Improve Your Score: The front squat combines the unique combination of strength and flexibility to successfully perform the lift. To improve your performance, focus on mastering upper body flexibility to keep the bar in the proper place throughout the exercise. Build flexibility in the lats and forearms with stretching and foam rolling. Improve range of motion in the hips with hip flexor stretching and deep squats. To build strength in the front squat, start with high repetitions to master form and flexibility before working down to lower rep ranges after a few weeks. Once a week, implement front squat box squats into your routine to increase power production in the lower body.

The Move: Pull-up


            Work needed: 0-5 with bodyweight
            Average: 6-10 with bodyweight
            Above Average: 10-15 with bodyweight
            Excellent: 15+ with bodyweight

Improve Your Score: In order to boost your numbers, you have to work multiple pull-up variations into your routine. Pick three days a week to focus on your pulling power. One day should be dedicated to lower rep strength work including sets of three to five utilizing additional load if necessary. Another day should incorporate higher volume including sets of 8-10. A final day should focus on form and technique using a variety of grips but stopping before failure.

The Move: Overhead Press


            Work needed: 0.5-0.7 x bodyweight
            Average: 0.7-0.9 x bodyweight
            Above Average: 0.9-1.1 x bodyweight
            Excellent: 1.1-1.3 x bodyweight

Improve Your Score: In order to safely master the overhead press, lifters should first ensure that they have the appropriate flexibility to perform the movement correctly and minimize chance of injury.

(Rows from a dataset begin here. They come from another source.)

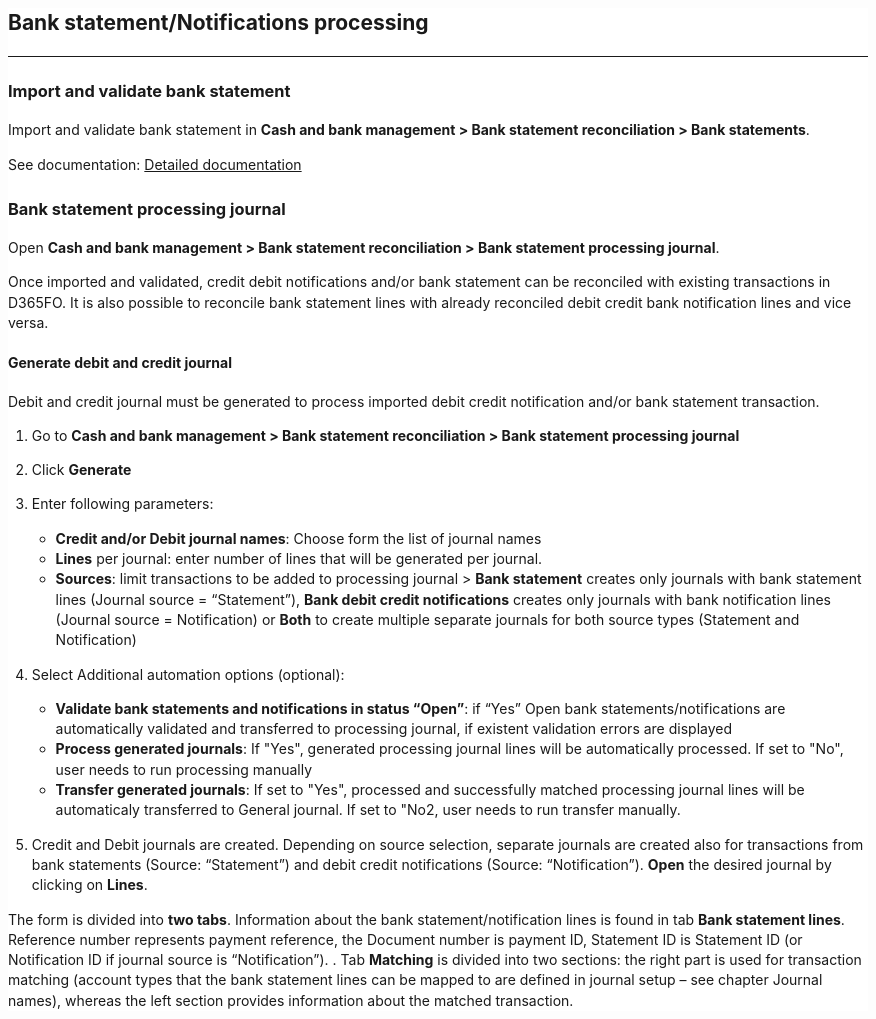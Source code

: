 ## **Bank statement/Notifications processing**
---

### **Import and validate bank statement**

Import and validate bank statement in **Cash and bank management > Bank statement reconciliation > Bank statements**.

See documentation: [Detailed documentation](/Help/Standalone-solutions-\(Suite\)/Advanced-Banking/Bank-statement-import)
 
### **Bank statement processing journal**

Open **Cash and bank management > Bank statement reconciliation > Bank statement processing journal**.

Once imported and validated, credit debit notifications and/or bank statement can be reconciled with existing transactions in D365FO. It is also possible to reconcile bank statement lines with already reconciled debit credit bank notification lines and vice versa.

#### Generate debit and credit journal

Debit and credit journal must be generated to process imported debit credit notification and/or bank statement transaction. 

1. Go to  **Cash and bank management > Bank statement reconciliation > Bank statement processing journal**
2. Click **Generate** 
2. Enter following parameters: 
   - **Credit and/or Debit journal names**: Choose form the list of journal names 
   - **Lines** per journal: enter number of lines that will be generated per journal. 
   - **Sources**:  limit transactions to be added to processing journal > **Bank statement** creates only journals with bank statement lines (Journal source = “Statement”), **Bank debit credit notifications** creates only journals with bank notification lines (Journal source = Notification) or **Both**  to create multiple separate journals for both source types (Statement and Notification)
2. Select Additional automation options (optional):    
   - **Validate bank statements and notifications in status “Open”**: if “Yes” Open bank statements/notifications are automatically validated and transferred to processing journal, if existent validation errors are displayed
   - **Process generated journals**: If "Yes", generated processing journal lines will be automatically processed. If set to "No", user needs to run processing manually
   - **Transfer generated journals**: If set to "Yes", processed and successfully matched processing journal lines will be automaticaly transferred to General journal. If set to "No2, user needs to run transfer manually. 

2. Credit and Debit journals are created. Depending on source selection, separate journals are created also for transactions from bank statements (Source: “Statement”) and debit credit notifications (Source: “Notification”). **Open** the desired journal by clicking on **Lines**.

The form is divided into **two tabs**. Information about the bank statement/notification lines is found in tab **Bank statement lines**. Reference number represents payment reference, the Document number is payment ID, Statement ID is Statement ID (or Notification ID if journal source is “Notification”). . Tab **Matching** is divided into two sections: the right part is used for transaction matching (account types that the bank statement lines can be mapped to are defined in journal setup – see chapter Journal names), whereas the left section provides information about the matched transaction.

This includes completing the wall angel mentioned above and being able to extend the arms fully overhead without compensating at the lower back. To improve strength, work the overhead press into your workout frequently (2-3x per week) even simply as just a warm-up exercise to groove the movement for maximum efficiency. Work overhead two times a week including a power session and a strength-focused workout. For the power workout, utilize the push press to build total body explosiveness and cause the upper body to adapt to heavier loads. On the strength session, utilize additional tools like bands and pins to emphasize different portions of the movement. Alternate weeks of using bands and chains to change the difficulty of the movement with pins, which emphasize the top (lock-out) portion.